Mais le commissaire propose deux exceptions de taille : les chaussures de sport et les chaussures pour enfants ne devraient pas être touchées, une exception qu'il a justifiée par sa volonté d'agir "dans l'intérêt des familles avec des jeunes enfants".
Les taxes proposées sont également tempérées par la proposition de M. Mandelson de les voir augmenter progressivement. Il suggère en effet qu'elles ne démarrent qu'à 4% seulement à partir du 7 avril pour s'appliquer à taux plein en octobre, date à laquelle elles pourraient être renouvelées pour cinq ans. Au final, ces mesures, qui seront débattues lors d'une réunion des 25 sur anti-dumping le 9 mars, ne devraient avoir qu'un impact marginal.
Ces mesures sont destinées à protéger le secteur de la chaussure en Europe, selon le commissaire européen au commerce. Toutefois, cette proposition a immédiatement été remise en question par des organisations représentant les détaillants, importateurs et consommateurs.
L'association européenne des importateurs et les chaînes de détaillants du secteur de la chaussure ont estimé que les importations en provenance d'Extrême-Orient ne constituent pas une vraie menace pour le secteur européen de la chaussure. Il ne reste que peu d'entreprises fabriquant entièrement les chaussures en Europe. Il s'agit principalement d'entreprises familiales de taille moyenne, qui se sont spécialisées soit dans la production d'articles de haute qualité, soit sur des créneaux spécifiques. Ni la Chine ni le Vietnam ne fabriquent de tels articles. De plus, étant donné la capacité de production actuelle, les fabriquants qui restent encore en Europe ne seraient plus à même de répondre aux besoins du marché. La majorité des clients est très sensible au prix. Les détaillants craignent qu'il en résulte nécessairement une perte d'emplois.

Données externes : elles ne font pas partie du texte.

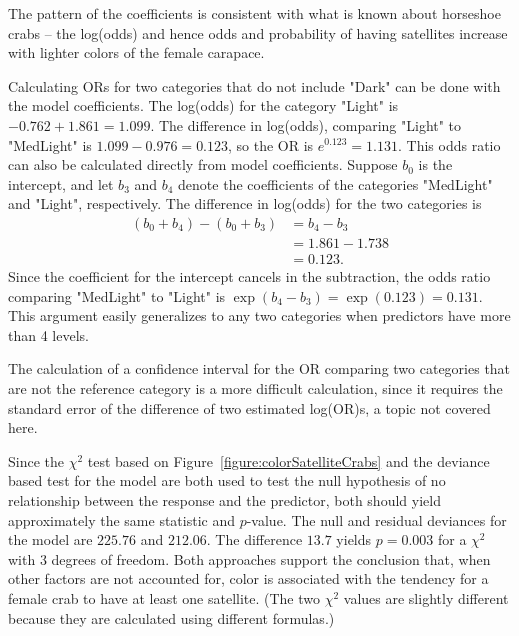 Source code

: 
The pattern of the coefficients is consistent with what is known about horseshoe crabs -- the log(odds) and hence odds and probability of having satellites increase with lighter colors of the female carapace.

Calculating ORs for two categories that do not include "Dark" can be done with the model coefficients.  The log(odds) for the category "Light" is $-0.762 + 1.861 = 1.099$.  The difference in log(odds), comparing "Light" to "MedLight" is $1.099 - 0.976 = 0.123$, so the OR is $e^{0.123} = 1.131$.  This odds ratio can also be calculated directly from model coefficients.  Suppose $b_0$ is the intercept, and let $b_3$ and $b_4$ denote the coefficients of the categories "MedLight" and "Light", respectively.  The difference in log(odds) for the two categories is
\begin{align*}
   (b_0 + b_4) - (b_0 + b_3) &= b_4 - b_3 \\
      &= 1.861 - 1.738 \\
      &= 0.123.
\end{align*}
Since the coefficient for the intercept cancels in the subtraction, the odds ratio comparing "MedLight" to "Light" is $\exp(b_4 - b_3) = \exp(0.123) = 0.131$.  This argument easily generalizes to any two categories when predictors have more than 4 levels.

The calculation of a confidence interval for the OR comparing two categories that are not the reference category is a more difficult calculation, since it requires the standard error of the difference of two estimated log(OR)s, a topic not covered here.

Since the $\chi^2$ test based on Figure~\ref{figure:colorSatelliteCrabs} and the deviance based test for the model are both used to test the null hypothesis of no relationship between the response and the predictor, both should yield approximately the same statistic and $p$-value. The null and residual deviances for the model are $225.76$ and $212.06$.  The difference $13.7$ yields $p = 0.003$ for a $\chi^2$ with 3 degrees of freedom.  Both approaches support the conclusion that, when other factors are not accounted for, color is associated with the tendency for a female crab to have at least one satellite.  (The two $\chi^2$ values are slightly different because they are calculated using different formulas.)

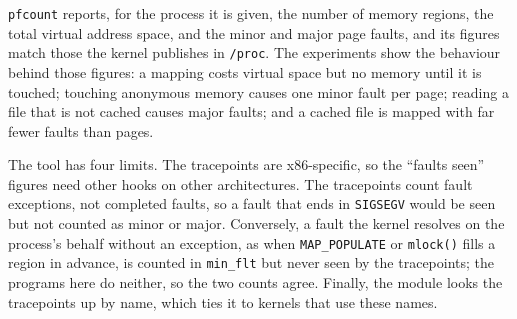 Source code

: \texttt{pfcount} reports, for the process it is given, the number of memory
regions, the total virtual address space, and the minor and major page
faults, and its figures match those the kernel publishes in \texttt{/proc}.
The experiments show the behaviour behind those figures: a mapping costs
virtual space but no memory until it is touched; touching anonymous memory
causes one minor fault per page; reading a file that is not cached causes
major faults; and a cached file is mapped with far fewer faults than pages.

The tool has four limits. The tracepoints are x86-specific, so the
``faults seen'' figures need other hooks on other architectures. The
tracepoints count fault exceptions, not completed faults, so a fault that
ends in \texttt{SIGSEGV} would be seen but not counted as minor or major.
Conversely, a fault the kernel resolves on the process's behalf without an
exception, as when \texttt{MAP\_POPULATE} or \texttt{mlock()} fills a region
in advance, is counted in \texttt{min\_flt} but never seen by the
tracepoints; the programs here do neither, so the two counts agree. Finally, the module looks the tracepoints up by name, which ties it to
kernels that use these names.
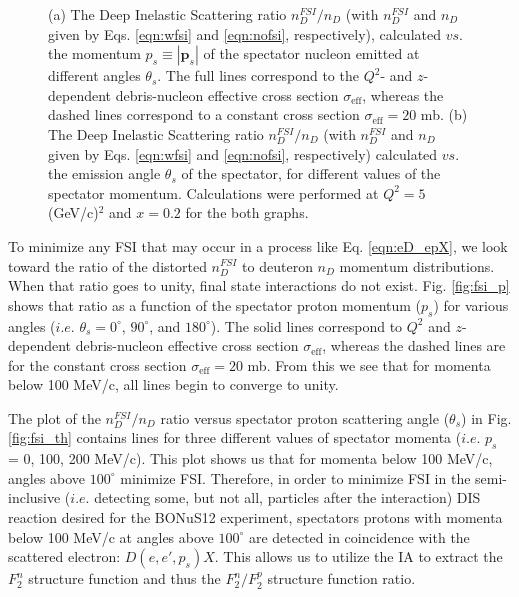 \begin{figure}
\begin{subfigure}[b]{0.4\linewidth}
	\end{subfigure}
	\caption[(a) The Deep Inelastic Scattering ratio $n_{D}^{FSI}/n_D$ calculated $vs.$ the momentum $p_s$ of the spectator nucleon emitted at different angles $\theta_s$. (b) The Deep Inelastic Scattering ratio $n_{D}^{FSI}/n_D$ calculated $vs.$ the emission angle $\theta_s$ of the spectator for different values of the spectator momentum.]{(a) The Deep Inelastic Scattering ratio $n_{D}^{FSI}/n_D$ (with $n_{D}^{FSI}$ and $n_D$ given by Eqs. \ref{eqn:wfsi} and \ref{eqn:nofsi}, respectively), calculated $vs.$ the momentum $p_s \equiv |\mathbf{p}_s|$ of the spectator nucleon emitted at different angles $\theta_s$. The full lines correspond to the $Q^2$- and $z$-dependent debris-nucleon effective cross section $\sigma_{\mathrm{eff}}$, whereas the dashed lines correspond to a constant cross section $\sigma_{\mathrm{eff}} = 20$ mb. (b) The Deep Inelastic Scattering ratio $n_{D}^{FSI}/n_D$ (with $n_{D}^{FSI}$ and $n_D$ given by Eqs. \ref{eqn:wfsi} and \ref{eqn:nofsi}, respectively) calculated $vs.$ the emission angle $\theta_s$ of the spectator, for different values of the spectator momentum. Calculations were performed at $Q^2 = 5$ (GeV/c)$^2$ and $x = 0.2$ for the both graphs.}
	\label{fig:fsi}
\end{figure}

To minimize any FSI that may occur in a process like Eq. \ref{eqn:eD_epX}, we look toward the ratio of the distorted $n_{D}^{FSI}$ to deuteron $n_{D}$ momentum distributions. When that ratio goes to unity, final state interactions do not exist. Fig. \ref{fig:fsi_p} shows that ratio as a function of the spectator proton momentum ($p_s$) for various angles ($i.e.$ $\theta_s = 0^{\circ}$, $90^{\circ}$, and $180^{\circ}$). The solid lines correspond to $Q^2$ and $z$-dependent debris-nucleon effective cross section $\sigma_{\mathrm{eff}}$, whereas the dashed lines are for the constant cross section $\sigma_{\mathrm{eff}} = 20$ mb. From this we see that for momenta below 100 MeV/c, all lines begin to converge to unity.

The plot of the $n_{D}^{FSI}/n_{D}$ ratio versus spectator proton scattering angle ($\theta_s$) in Fig. \ref{fig:fsi_th} contains lines for three different values of spectator momenta ($i.e.$ $p_s$ = 0, 100, 200 MeV/c). This plot shows us that for momenta below 100 MeV/c, angles above $100^{\circ}$ minimize FSI. Therefore, in order to minimize FSI in the semi-inclusive ($i.e.$ detecting some, but not all, particles after the interaction) DIS reaction desired for the BONuS12 experiment, spectators protons with momenta below 100 MeV/c at angles above $100^{\circ}$ are detected in coincidence with the scattered electron: $D(e,e',p_s)X$. This allows us to utilize the IA to extract the $F_2^n$ structure function and thus the $F_2^n/F_2^p$ structure function ratio.

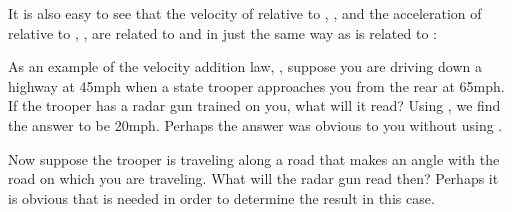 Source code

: {
It is also easy to see that the velocity of  relative to ,
, and the acceleration of  relative to , ,
are related to  and  in just the
same way as  is related to :
%
%

As an example of the velocity addition law, , suppose
you are driving down a highway at 45\unit{mph} when a state trooper approaches you
from the rear at 65\unit{mph}.
If the trooper has a radar gun trained on you, what will it read?
Using , we find the answer to be 20\unit{mph}. 
Perhaps the answer was obvious to you without using .

Now suppose the trooper is traveling along a road that makes an angle with
the road on which you are traveling.
What will the radar gun read then?
Perhaps it is obvious that  is needed in order to
determine the result in this case. 
}%
%
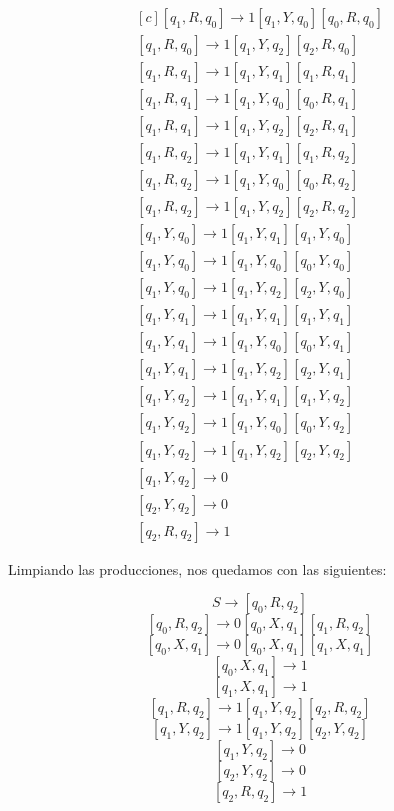 \documentclass[11pt,a4paper]{article}
\begin{document}
\begin{equation*}
\begin{aligned}[c]
			[q_1, R, q_0] \rightarrow 1[q_1, Y, q_0][q_0, R, q_0] \\
			[q_1, R, q_0] \rightarrow 1[q_1, Y, q_2][q_2, R, q_0] \\
			[q_1, R, q_1] \rightarrow 1[q_1, Y, q_1][q_1, R, q_1] \\
			[q_1, R, q_1] \rightarrow 1[q_1, Y, q_0][q_0, R, q_1] \\
			[q_1, R, q_1] \rightarrow 1[q_1, Y, q_2][q_2, R, q_1] \\
			[q_1, R, q_2] \rightarrow 1[q_1, Y, q_1][q_1, R, q_2] \\
			[q_1, R, q_2] \rightarrow 1[q_1, Y, q_0][q_0, R, q_2] \\
			[q_1, R, q_2] \rightarrow 1[q_1, Y, q_2][q_2, R, q_2] \\
			[q_1, Y, q_0] \rightarrow 1[q_1, Y, q_1][q_1, Y, q_0] \\
			[q_1, Y, q_0] \rightarrow 1[q_1, Y, q_0][q_0, Y, q_0] \\
			[q_1, Y, q_0] \rightarrow 1[q_1, Y, q_2][q_2, Y, q_0] \\
			[q_1, Y, q_1] \rightarrow 1[q_1, Y, q_1][q_1, Y, q_1] \\
			[q_1, Y, q_1] \rightarrow 1[q_1, Y, q_0][q_0, Y, q_1] \\
			[q_1, Y, q_1] \rightarrow 1[q_1, Y, q_2][q_2, Y, q_1] \\
			[q_1, Y, q_2] \rightarrow 1[q_1, Y, q_1][q_1, Y, q_2] \\
			[q_1, Y, q_2] \rightarrow 1[q_1, Y, q_0][q_0, Y, q_2] \\
			[q_1, Y, q_2] \rightarrow 1[q_1, Y, q_2][q_2, Y, q_2] \\
			[q_1, Y, q_2] \rightarrow 0 \qquad \qquad \qquad \qquad \\
			[q_2, Y, q_2] \rightarrow 0 \qquad \qquad \qquad \qquad \\
			[q_2, R, q_2] \rightarrow 1 \qquad \qquad \qquad \qquad
			\end{aligned}
		\end{equation*}
		
		Limpiando las producciones, nos quedamos con las siguientes:
		
		\[S \rightarrow [q_0, R, q_2]\]
		\[[q_0, R, q_2] \rightarrow 0[q_0, X, q_1][q_1, R, q_2]\]
		\[[q_0, X, q_1] \rightarrow 0[q_0, X, q_1][q_1, X, q_1]\]
		\[[q_0, X, q_1] \rightarrow 1\]
		\[[q_1, X, q_1] \rightarrow 1\]
		\[[q_1, R, q_2] \rightarrow 1[q_1, Y, q_2][q_2, R, q_2]\]
		\[[q_1, Y, q_2] \rightarrow 1[q_1, Y, q_2][q_2, Y, q_2]\]
		\[[q_1, Y, q_2] \rightarrow 0\]
		\[[q_2, Y, q_2] \rightarrow 0\]
		\[[q_2, R, q_2] \rightarrow 1\]
		
\end{document}

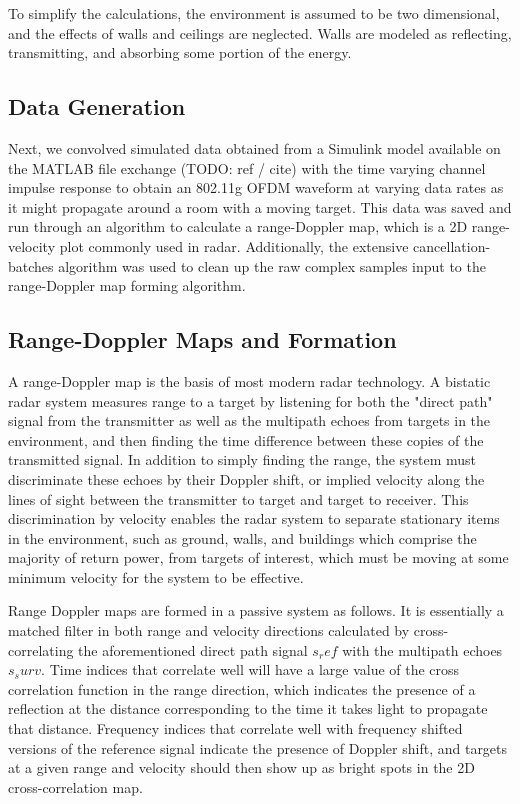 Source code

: \documentclass[article,11pt,onecolumn,final]{IEEEtran}
\begin{document}
To simplify the calculations, the environment is assumed to be two dimensional, and the effects of walls and ceilings are neglected. Walls are modeled as reflecting, transmitting, and absorbing some portion of the energy.

\subsection{Data Generation}
Next, we convolved simulated data obtained from a Simulink model available on the MATLAB file exchange (TODO: ref / cite) with the time varying channel impulse response to obtain an 802.11g OFDM waveform at varying data rates as it might propagate around a room with a moving target. This data was saved and run through an algorithm to calculate a range-Doppler map, which is a 2D range-velocity plot commonly used in radar. Additionally, the extensive cancellation-batches algorithm was used to clean up the raw complex samples input to the range-Doppler map forming algorithm.

\subsection{Range-Doppler Maps and Formation}

A range-Doppler map is the basis of most modern radar technology. A bistatic radar system measures range to a target by listening for both the "direct path" signal from the transmitter as well as the multipath echoes from targets in the environment, and then finding the time difference between these copies of the transmitted signal. In addition to simply finding the range, the system must discriminate these echoes by their Doppler shift, or implied velocity along the lines of sight between the transmitter to target and target to receiver. This discrimination by velocity enables the radar system to separate stationary items in the environment, such as ground, walls, and buildings which comprise the majority of return power, from targets of interest, which must be moving at some minimum velocity for the system to be effective.

Range Doppler maps are formed in a passive system as follows. It is essentially a matched filter in both range and velocity directions calculated by cross-correlating the aforementioned direct path signal $s_ref$ with the multipath echoes $s_surv$. Time indices that correlate well will have a large value of the cross correlation function in the range direction, which indicates the presence of a reflection at the distance corresponding to the time it takes light to propagate that distance. Frequency indices that correlate well with frequency shifted versions of the reference signal indicate the presence of Doppler shift, and targets at a given range and velocity should then show up as bright spots in the 2D cross-correlation map.
\end{document}
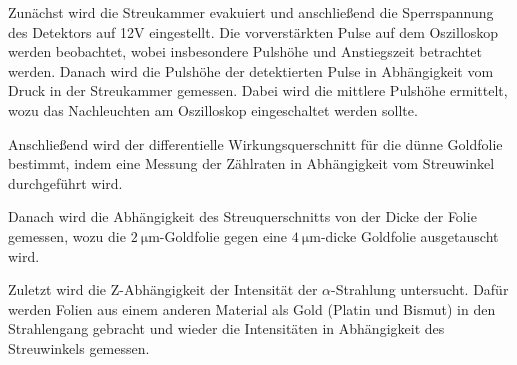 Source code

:Zunächst wird die Streukammer evakuiert und anschließend die Sperrspannung des Detektors auf 12V eingestellt.
Die vorverstärkten Pulse auf dem Oszilloskop werden beobachtet, wobei insbesondere Pulshöhe und Anstiegszeit betrachtet werden.
Danach wird die Pulshöhe der detektierten Pulse in Abhängigkeit vom Druck in der Streukammer gemessen.
Dabei wird die mittlere Pulshöhe ermittelt, wozu das Nachleuchten am Oszilloskop eingeschaltet werden sollte.

Anschließend wird der differentielle Wirkungsquerschnitt für die dünne Goldfolie bestimmt, indem eine Messung der Zählraten
in Abhängigkeit vom Streuwinkel durchgeführt wird.

Danach wird die Abhängigkeit des Streuquerschnitts von der Dicke der Folie gemessen, wozu die
$\SI{2}{\micro\meter}$-Goldfolie gegen eine $\SI{4}{\micro\meter}$-dicke Goldfolie ausgetauscht wird.

Zuletzt wird die Z-Abhängigkeit der Intensität der $\alpha$-Strahlung untersucht. Dafür werden Folien aus einem anderen
Material als Gold (Platin und Bismut) in den Strahlengang gebracht und wieder die Intensitäten in Abhängigkeit des Streuwinkels
gemessen.
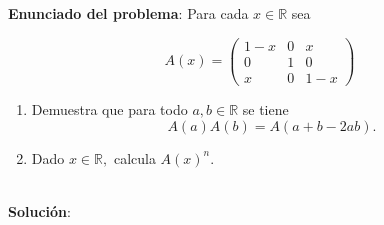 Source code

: \documentclass{article} %
\begin{document}
\section{}

\textbf{Enunciado del problema}: Para cada $x \in \mathbb{R}$ sea 

$$A(x)=\left(\begin{array}{ccc}
1-x & 0 & x \\
0 & 1 & 0 \\
x & 0 & 1-x
\end{array}\right)$$

\begin{enumerate}[label=(\alph*)]
\item Demuestra que para todo $a, b \in \mathbb{R}$ se tiene
\[
A(a) A(b)=A(a+b-2 a b).
\]
\item Dado $x \in \mathbb{R},$ calcula $A(x)^{n}$.
\end{enumerate}

\\
\vspace{10 mm}
\textbf{Solución}:


				

\end{document}
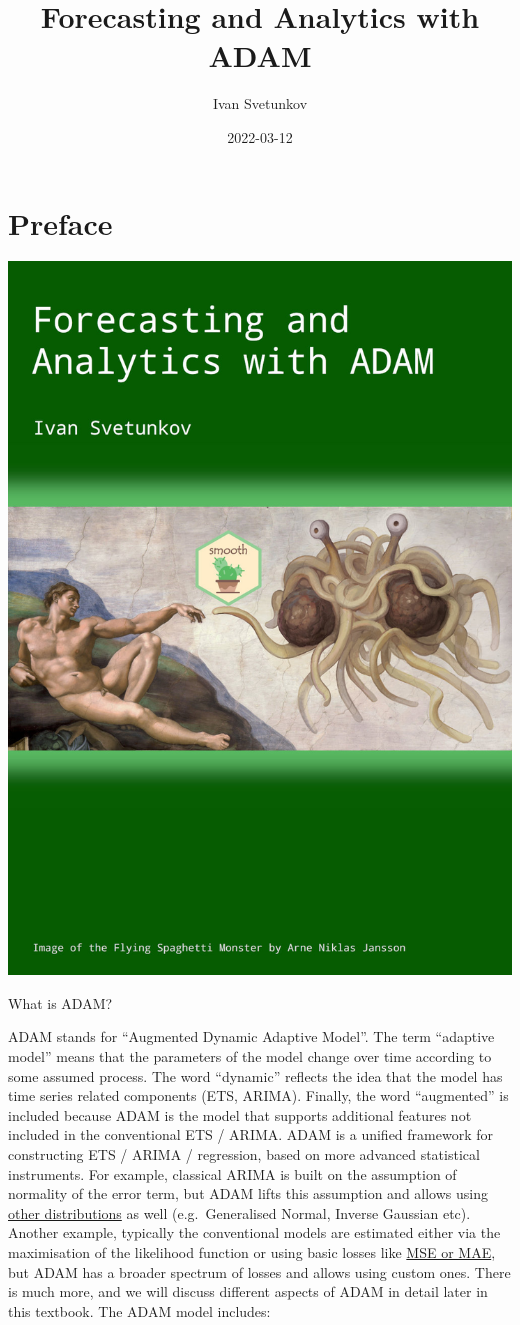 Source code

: \documentclass[
]{book}
\title{Forecasting and Analytics with ADAM}
\author{Ivan Svetunkov}
\date{2022-03-12}
\theoremstyle{definition}
\theoremstyle{definition}
\theoremstyle{definition}
\theoremstyle{definition}
\theoremstyle{remark}
\begin{document}
\maketitle

{
\setcounter{tocdepth}{1}
\tableofcontents
}
\hypertarget{preface}{%
\chapter*{Preface}\label{preface}}

\begin{center}\includegraphics[width=0.6\linewidth]{images/Adam-Title-web} \end{center}

What is ADAM?

ADAM stands for ``Augmented Dynamic Adaptive Model''. The term ``adaptive model'' means that the parameters of the model change over time according to some assumed process. The word ``dynamic'' reflects the idea that the model has time series related components (ETS, ARIMA). Finally, the word ``augmented'' is included because ADAM is the model that supports additional features not included in the conventional ETS / ARIMA. ADAM is a unified framework for constructing ETS / ARIMA / regression, based on more advanced statistical instruments. For example, classical ARIMA is built on the assumption of normality of the error term, but ADAM lifts this assumption and allows using \protect\hyperlink{distributions}{other distributions} as well (e.g.~Generalised Normal, Inverse Gaussian etc). Another example, typically the conventional models are estimated either via the maximisation of the likelihood function or using basic losses like \protect\hyperlink{errorMeasures}{MSE or MAE}, but ADAM has a broader spectrum of losses and allows using custom ones. There is much more, and we will discuss different aspects of ADAM in detail later in this textbook. The ADAM model includes:
\end{document}

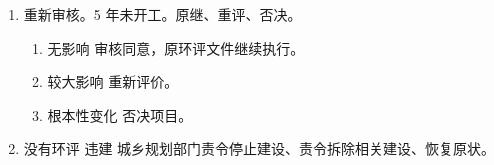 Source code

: \begin{enumerate}
\begin{enumerate}
          \item 重新审核。5 年未开工。原继、重评、否决。
                \begin{enumerate}
                  \item 无影响 \yjt 审核同意，原环评文件继续执行。
                  \item 较大影响 \yjt 重新评价。
                  \item 根本性变化 \yjt 否决项目。
                \end{enumerate}
          \item 没有环评 \ydy 违建 \yjt 城乡规划部门责令停止建设、责令拆除相关建设、恢复原状。
        \end{enumerate}
\end{enumerate}
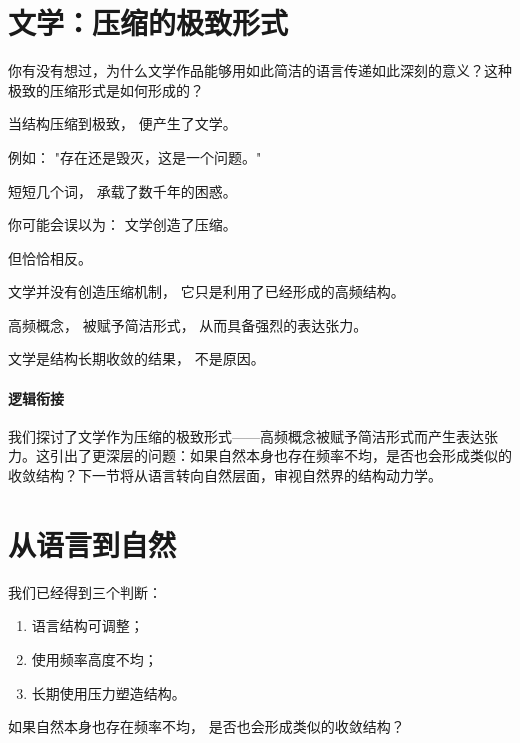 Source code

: \documentclass[../main.tex]{subfiles}
\begin{document}
\section{文学：压缩的极致形式}

\begin{questionbox}
	你有没有想过，为什么文学作品能够用如此简洁的语言传递如此深刻的意义？这种极致的压缩形式是如何形成的？
\end{questionbox}

当结构压缩到极致，
便产生了文学。

例如：
"存在还是毁灭，这是一个问题。"

短短几个词，
承载了数千年的困惑。

\begin{tcolorbox}[colback=yellow!5,title=\textit{读者行为预测}]
	你可能会误以为：
	文学创造了压缩。

	但恰恰相反。
\end{tcolorbox}

文学并没有创造压缩机制，
它只是利用了已经形成的高频结构。

高频概念，
被赋予简洁形式，
从而具备强烈的表达张力。

文学是结构长期收敛的结果，
不是原因。

\paragraph*{逻辑衔接}
我们探讨了文学作为压缩的极致形式——高频概念被赋予简洁形式而产生表达张力。这引出了更深层的问题：如果自然本身也存在频率不均，是否也会形成类似的收敛结构？下一节将从语言转向自然层面，审视自然界的结构动力学。


\section{从语言到自然}

我们已经得到三个判断：

\begin{enumerate}
	\item 语言结构可调整；
	\item 使用频率高度不均；
	\item 长期使用压力塑造结构。
\end{enumerate}

\begin{questionbox}
	如果自然本身也存在频率不均，
	是否也会形成类似的收敛结构？
\end{questionbox}
\end{document}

Les 25 membres de l'UE ne sont pas tous d'accord pour voir apparaître de nouvelles mesures anti-dumping sur les chaussures chinoises et vietnamiennes. Les pays traditionnellement producteurs de chaussures comme l'Italie et l'Espagne les ont fermement soutenus tandis que la Grande-Bretagne, les Pays-bas, l'Allemagne et le Danemark s'y sont opposés. Le gouvernement danois a même ouvertement indiqué que si l'UE impose des taxes supplémentaires sur l'importation de chaussures chinoises, la perte pour le consommateur serait 10 fois supérieure aux profits des fabriquants européens de chaussures. Les presses anglaise et allemande ont estimé que la prise de mesures anti-dumping n'apportera rien de positif dans la résolution du différend commercial entre la Chine et l'Europe. La Commission européenne payera cher si ces contentieux sont soumis à l'arbitrage de l'Organisation mondiale du Commerce, a averti la presse.
M. Mandelson a néanmoins été mesuré dans ses déclarations afin d'éviter de jeter de l'huile sur le feu quant au conflit de l'an dernier sur l'explosion des importations européennes de textiles chinois.
"Je suis déterminé à développer le commerce bilatéral et les investissements entre la Chine et l'Europe ainsi qu'avec d'autres pays asiatiques, y compris le Vietnam, a-t-il déclaré.
Il a souligné enfin que malgré l'existence d'une série de procédures anti-dumping contre des produits chinois, celles-ci ne portent au total que sur moins de 2% du commerce sino-européen "en pleine expansion".